Bitcoin Struggles to Break $65,000, Analysts Warn of Potential Drop Below $50,000 Amid Bearish Sentiment

June 9, 2026
Bitcoin Struggles to Break $65,000, Analysts Warn of Potential Drop Below $50,000 Amid Bearish Sentiment
  • Bitcoin is straining to push above $65,000, with a potential rally to roughly $72,000–$74,000 if bulls gain traction, while a test of $60,000 as support remains in focus after repeated rejections near $64,200.

  • Glassnode’s MVRV bands show Bitcoin trading below the lower valuation zone, with a deep-value magnet near $50,437 implying possible further downside.

  • A weekly bear-flag breakdown puts the 200-week moving average around $62,000 as a critical support; a close below this could open a path toward sub-$50,000 levels.

  • Rising ETF demand and a shift toward more institutional and corporate holders could help compress future drawdowns and reduce volatility.

  • Analysts cite recent outflows and macro headlines as drivers of bearish sentiment, with some attributing the move to broader structural factors like ETF withdrawals rather than a single sale.

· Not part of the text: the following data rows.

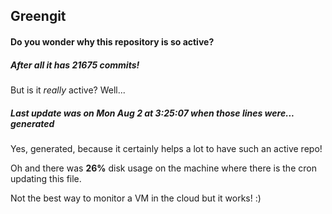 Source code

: ## Greengit

#### Do you wonder why this repository is so active?

##### After all it has 21675 commits!

But is it *really* active? Well...

##### Last update was on Mon Aug 2 at 3:25:07 when those lines were... generated

Yes, generated, because it certainly helps a lot to have such an active repo!

Oh and there was **26%** disk usage on the machine
where there is the cron updating this file.

Not the best way to monitor a VM in the cloud but it works! :)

  • Independent assessment suggests the market may be in a late-stage corrective or transitional phase, with near-term momentum bearish but valuation metrics moving toward accumulation.

  • Bottom catalysts could include de-escalation of geopolitical tensions and a potentially dovish shift from the Federal Reserve.

  • Experts caution that the bear market may not be over despite sizable prior declines, given ETF outflows, tight macro conditions, liquidity dynamics, and on-chain stress.

  • Analysts from CoinEx, DWF Labs, and B2PRIME Group contend the bottom is unlikely to be in under current macro and market conditions.

  • On-chain dynamics and altcoins, such as Hyperliquid’s HYPE, are seen as market-specific signals rather than Bitcoin-driven moves.

  • The ongoing death cross persists, a pattern historically preceding capitulation and further downside in past cycles, with other indicators signaling risk.